Although Ralph Macchio's earlier movies (
Up the Academy, High Powder, The Outsiders) featured significant buddy bonding,
The Karate Kid (1984) based its success on a demonstration of straightness. The first scene is a tease: New Jersey transplant Daniel (Ralph) meets boy-next-door Freddy (Israel Juarbe), who looks embarrassingly love-struck and can't stop inviting Daniel to do things, first karate lessons and then a beach party.
But just when we think this will be a teenage romance, the rich-kid bully who runs the town (William Zabka) forces Freddy to break up with Daniel, and he disappears until the final scene, where he is in the crowd of well-wishers at the big karate tournament.
The rest of the movie effectively eliminates moments that might mean something by depictng every teenage boy, without exception, as cruel, violent, vicious, and seething with unexplained anti-Daniel hate. Every word boys say is a boast, an insult, or a threat. They wear skeleton costumes to the Halloween party to demonstrate their evil, and their karate uniforms are black to contrast with Daniel's Luke Skywalker white. In contrast, every girl Daniel encounters is an angel, nurturing, supportive, tolerant, and kind. This is heterosexism run rampant, proof positive that same-sex love, friendship, or even polite co-existence is utterly impossible. Love, friendship, and even the freedom to walk across the cafeteria without harassment can occur only in the company of girls.
Sports underdogs are always tutored by outsiders who lack jobs and wives and are therefore sexually suspect, so Mr. Miyagi (Pat Morita), the apartment complex janitor who teaches Daniel karate, might have added a homoerotic subtext. The two become best friends; Miyagi gives Daniel a birthday cake, and Daniel helps Miyagi into bed after a drinking binge.
The DVD box shows them face to face, mouth to mouth, gazing at each other as if moving in for a kiss. But Miyagi is elderly and Asian,
movie code for "asexual." And, so no one worries that a stray look might mean something, Miyagi is shown drinking to the memory of his dead wife, thus "proving" that he is heterosexual.
After
The Karate Kid, Ralph's baby face and soulful puppy-dog eyes allowed him to play teenagers well past his thirtieth birthday.

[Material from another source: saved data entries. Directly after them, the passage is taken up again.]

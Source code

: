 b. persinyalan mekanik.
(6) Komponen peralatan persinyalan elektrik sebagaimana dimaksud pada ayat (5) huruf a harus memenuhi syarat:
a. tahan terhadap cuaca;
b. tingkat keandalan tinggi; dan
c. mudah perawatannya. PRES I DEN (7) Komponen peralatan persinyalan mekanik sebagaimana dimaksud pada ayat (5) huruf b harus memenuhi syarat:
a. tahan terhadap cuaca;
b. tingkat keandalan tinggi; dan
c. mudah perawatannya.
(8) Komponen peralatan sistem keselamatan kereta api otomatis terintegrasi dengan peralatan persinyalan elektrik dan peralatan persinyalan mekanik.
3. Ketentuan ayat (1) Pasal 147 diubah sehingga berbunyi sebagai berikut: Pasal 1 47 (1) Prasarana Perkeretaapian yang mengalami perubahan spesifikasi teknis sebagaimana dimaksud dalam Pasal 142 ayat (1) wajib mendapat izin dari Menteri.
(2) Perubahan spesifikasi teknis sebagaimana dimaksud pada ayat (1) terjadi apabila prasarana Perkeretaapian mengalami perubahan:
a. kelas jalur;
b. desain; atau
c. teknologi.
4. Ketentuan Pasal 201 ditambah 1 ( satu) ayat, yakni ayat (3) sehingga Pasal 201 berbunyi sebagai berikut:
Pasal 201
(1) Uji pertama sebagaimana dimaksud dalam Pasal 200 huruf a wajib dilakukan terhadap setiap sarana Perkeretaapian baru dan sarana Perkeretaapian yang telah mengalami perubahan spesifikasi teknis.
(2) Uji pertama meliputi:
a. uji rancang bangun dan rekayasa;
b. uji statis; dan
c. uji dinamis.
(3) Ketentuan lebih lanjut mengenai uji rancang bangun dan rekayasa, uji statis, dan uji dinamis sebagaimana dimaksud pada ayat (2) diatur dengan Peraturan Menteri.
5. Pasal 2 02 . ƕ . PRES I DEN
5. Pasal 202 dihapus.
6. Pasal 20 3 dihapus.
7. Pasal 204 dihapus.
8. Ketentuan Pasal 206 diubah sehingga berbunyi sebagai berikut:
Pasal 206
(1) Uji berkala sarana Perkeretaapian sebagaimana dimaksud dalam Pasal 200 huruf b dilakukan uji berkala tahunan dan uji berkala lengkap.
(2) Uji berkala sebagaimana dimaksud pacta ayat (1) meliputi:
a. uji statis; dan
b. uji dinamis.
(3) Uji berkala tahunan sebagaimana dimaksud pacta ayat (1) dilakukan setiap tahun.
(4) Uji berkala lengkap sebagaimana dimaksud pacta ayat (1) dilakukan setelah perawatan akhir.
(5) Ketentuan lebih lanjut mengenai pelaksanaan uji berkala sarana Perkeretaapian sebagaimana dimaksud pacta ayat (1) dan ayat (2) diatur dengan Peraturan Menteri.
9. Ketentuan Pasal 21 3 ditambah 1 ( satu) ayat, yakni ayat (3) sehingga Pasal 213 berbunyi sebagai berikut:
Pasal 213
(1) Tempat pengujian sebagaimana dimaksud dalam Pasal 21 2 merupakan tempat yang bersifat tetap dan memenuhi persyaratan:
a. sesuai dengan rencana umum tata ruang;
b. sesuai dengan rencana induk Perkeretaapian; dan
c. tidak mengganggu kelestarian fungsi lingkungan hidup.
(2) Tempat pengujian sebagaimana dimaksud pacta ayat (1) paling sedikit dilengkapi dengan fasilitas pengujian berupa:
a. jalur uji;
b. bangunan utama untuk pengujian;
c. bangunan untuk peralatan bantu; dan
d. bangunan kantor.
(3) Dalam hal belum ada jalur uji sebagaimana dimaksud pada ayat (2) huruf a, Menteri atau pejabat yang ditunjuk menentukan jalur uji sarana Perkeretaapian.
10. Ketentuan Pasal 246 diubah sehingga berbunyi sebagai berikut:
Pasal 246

Usually he was thrown into worlds so heavily polarized into vicious boys and nice girls that same-sex intimacy seemed absurd. In
Karate Kid II (1986), both Daniel and Mr. Miyagi both fight cruel, violent boys and get girls.
In
Crossroads (1986), the guitar substitutes for karate, and an elderly black man for the elderly Asian man, but still, nothing but cruel, violent boys and kind, loving girls.
In
Distant Thunder (1988), en route to a reunion with his elderly father, Ralph and a kind, loving girl are kidnapped by her cruel, violent boyfriend (Reb Brown).
Not until
My Cousin Vinny (1992) did Ralph bond with a boy, a fellow college student waylaid by a murder charge in Alabama. By that time, an entire genre of
Ninja kids had evoked their own worlds of cruel, violent boys and kind, loving girls, rejecting the possibility of same-sex love over and over.